GAO found that the Department of Defense (DOD) and the military services' obligations and acquisitions are limited during a Continuing Resolution (CR), but they have some practices in place to minimize the effects. Specifically, GAO found that for selected appropriations' accounts for fiscal years 2017 through 2020, the military services tended to obligate, (i.e., make a legal commitment to pay for goods or services), a lower percentage of their total annual obligations in the first quarter of the fiscal year—when DOD is most likely to be operating under a CR—as compared with the other quarters (see figure).

Military Services' Average Obligations by Quarter of Operation and Maintenance Appropriations, Fiscal Years 2017–2020

Military Services' Average Obligations by Quarter of Operation and Maintenance Appropriations, Fiscal Years 2017–2020

Note: Percentages may not add due to rounding. Although DOD officials reported acquisitions were constrained by CR provisions that restrict starting new programs and production rate increases, the programs GAO reviewed were able to avoid delays or cost increases during the fiscal years with CRs.

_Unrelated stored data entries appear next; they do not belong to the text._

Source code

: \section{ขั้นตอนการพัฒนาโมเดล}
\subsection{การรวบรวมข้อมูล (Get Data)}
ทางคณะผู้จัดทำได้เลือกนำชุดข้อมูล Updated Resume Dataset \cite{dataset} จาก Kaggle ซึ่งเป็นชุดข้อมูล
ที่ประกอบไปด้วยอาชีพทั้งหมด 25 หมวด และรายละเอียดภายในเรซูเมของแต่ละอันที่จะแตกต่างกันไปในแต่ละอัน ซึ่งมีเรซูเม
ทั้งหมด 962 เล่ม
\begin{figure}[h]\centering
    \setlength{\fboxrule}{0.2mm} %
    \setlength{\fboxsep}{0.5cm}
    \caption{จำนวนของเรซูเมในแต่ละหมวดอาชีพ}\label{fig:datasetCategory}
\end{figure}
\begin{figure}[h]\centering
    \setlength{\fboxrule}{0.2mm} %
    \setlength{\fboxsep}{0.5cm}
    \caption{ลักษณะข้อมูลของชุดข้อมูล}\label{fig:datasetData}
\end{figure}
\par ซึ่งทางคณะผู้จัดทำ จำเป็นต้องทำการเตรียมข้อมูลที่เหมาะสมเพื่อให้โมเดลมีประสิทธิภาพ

The military services have instituted some practices to minimize the effects of CRs, including initiating service contract start dates after the first quarter of the fiscal year and postponing nonessential purchases and training to later in the fiscal year.

DOD officials stated both that the repetition and incremental planning required during a CR is not an effective or efficient way to operate, but that preparing for and operating under CRs have become routine in nature. GAO identified three activities directly related to preparing for and operating under CRs—developing legislative anomaly proposals (i.e., requests for authority beyond the standard CR provisions), creating spending plans for various CR scenarios, and adjusting contracts to reflect CR funding availability.

DOD civilian hiring generally slowed during CRs. GAO's analysis of DOD civilian hiring data from fiscal year 2017 through 2020 found that, on average, fewer civilian personnel were hired per day during CRs than during non-CR periods. For fiscal years 2017, 2018, and 2020, DOD hired on average about 200 civilians per day during CR periods as compared with about 250 people per day during non-CR periods.

Why GAO Did This Study

For 11 of the past 12 fiscal years, DOD has operated under a CR for some part of the fiscal year. CRs provide funding for agencies to continue operating when Congress has not enacted its regular appropriation acts before the beginning of the new fiscal year. From fiscal years 2010 through 2021—with the exception of fiscal year 2019 during which there was no CR—DOD has operated under CRs ranging from 76 to 216 days. DOD officials have stated publicly that delays in knowing when and how much funding will ultimately be available for the fiscal year hampers the military services' ability to accomplish key mission requirements and carry out management functions.

The conference report accompanying the National Defense Authorization Act of Fiscal Year 2020 included a provision for GAO to review the effects of CRs on DOD. This report examines, among other things, (1) the effects of constraints on the military services' spending and acquisitions during CRs, and what practices they use to minimize these effects; (2) how DOD personnel prepare for and operate under CRs; and (3) DOD's hiring of civilian personnel during CRs.

GAO reviewed DOD's CRs, the military services' quarterly obligation reports, and DOD civilian personnel hiring data for fiscal years 2017 through 2020; obtained information from DOD and military service financial management officials; and interviewed officials from a nongeneralizable sample of major defense acquisition programs and other defense organizations.